Identify club members
Look for people in your circle who have either expressed an interest in learning about finances, are already working toward a financial goal, or are generally open to self-improvement concepts. Keep an eye out for social media posts from friends with a personal finance focus. You might find a willing participant.
Start with your family, friends, or co-workers and then broaden your search from there. Join social media groups related to personal finance if you can’t tap anyone in your immediate circle.
Remember, everyone approached may not be receptive. Money can be a very sensitive topic. A committed group of three to five people is a great starting point. Continue to reach out to those in your sphere of influence until you have a solid, yet manageable group.
Schedule meeting logistics
Everyone is busy, and adding a new activity to a packed day can be difficult for many. Consider options to host your money club in a way that doesn’t complicate the members’ lives. Conference calls or online video chats are a great way to fit in regular meetings. Co-workers can meet in a conference room during lunch.
You can also start a private social media group that will allow your members to stay connected between official meetings. You can check in on each other and offer quick advice or encouragement as a means to keep everyone on the straight and narrow.
Think through meeting options that will work best for everyone so it’s easy to attend. Organizing the group in a way that minimizes scheduling conflicts will ensure more members stay committed for the long run.
Set group goals
Decide as a group on the desired outcomes. Are you working toward becoming better budgeters? Do you all have a debt-free finish date in mind? Outline areas that the group should focus on in addition to goals for individual members.
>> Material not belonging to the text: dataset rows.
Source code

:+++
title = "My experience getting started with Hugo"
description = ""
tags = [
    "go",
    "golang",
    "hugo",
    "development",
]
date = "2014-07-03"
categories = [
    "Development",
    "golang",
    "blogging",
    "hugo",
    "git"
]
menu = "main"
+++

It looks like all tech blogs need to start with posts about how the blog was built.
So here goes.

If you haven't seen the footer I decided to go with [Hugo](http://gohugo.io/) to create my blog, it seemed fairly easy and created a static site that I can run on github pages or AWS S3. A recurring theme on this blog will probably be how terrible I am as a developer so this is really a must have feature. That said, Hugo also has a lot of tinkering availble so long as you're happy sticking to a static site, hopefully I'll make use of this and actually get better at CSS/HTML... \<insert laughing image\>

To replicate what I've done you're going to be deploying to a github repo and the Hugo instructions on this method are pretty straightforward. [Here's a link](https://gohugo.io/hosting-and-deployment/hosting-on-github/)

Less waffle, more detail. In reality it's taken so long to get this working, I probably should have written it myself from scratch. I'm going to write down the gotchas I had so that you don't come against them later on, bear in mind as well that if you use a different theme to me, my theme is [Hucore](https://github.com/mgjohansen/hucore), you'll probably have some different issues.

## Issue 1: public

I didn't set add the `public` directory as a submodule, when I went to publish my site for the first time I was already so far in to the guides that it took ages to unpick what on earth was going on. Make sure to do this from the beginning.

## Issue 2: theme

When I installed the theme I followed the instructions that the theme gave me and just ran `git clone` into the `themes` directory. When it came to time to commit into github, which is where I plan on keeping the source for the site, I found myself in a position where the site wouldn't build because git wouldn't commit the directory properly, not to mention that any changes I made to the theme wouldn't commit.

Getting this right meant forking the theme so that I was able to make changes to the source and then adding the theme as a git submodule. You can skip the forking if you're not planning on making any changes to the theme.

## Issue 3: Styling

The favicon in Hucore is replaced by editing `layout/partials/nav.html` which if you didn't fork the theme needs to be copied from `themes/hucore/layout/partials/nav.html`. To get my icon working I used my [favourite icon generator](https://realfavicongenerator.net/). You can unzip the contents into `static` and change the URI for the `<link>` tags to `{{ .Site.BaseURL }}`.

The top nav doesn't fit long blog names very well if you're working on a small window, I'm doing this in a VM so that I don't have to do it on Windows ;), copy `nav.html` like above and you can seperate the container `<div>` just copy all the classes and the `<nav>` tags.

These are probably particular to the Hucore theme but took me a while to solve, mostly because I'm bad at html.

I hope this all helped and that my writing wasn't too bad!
Establish an overall timeline, too. Limit your participation to a specific time frame and re-evaluate if the group should continue once that time frame has expired. This will force you to constantly review your progress to ensure members’ needs are being met. (See also: 5-Minute Finance: Create Financial Goals)
Locate helpful resources
The internet is brimming with helpful resources on just about every financial topic imaginable. Some members may be familiar with specific books or approaches that they can bring to the table. Start with an assignment that requires each member to suggest a resource and review it together as a group. (See also: 9 Online Forums That’ll Help You Reach Your Financial Goals)
Celebrate group wins
Remember to celebrate interim milestones. Encourage each member to succeed. Even a small recognition of a goal accomplished or interim good news can help keep the fuel of motivation burning. When individual members are doing well, the good news is contagious.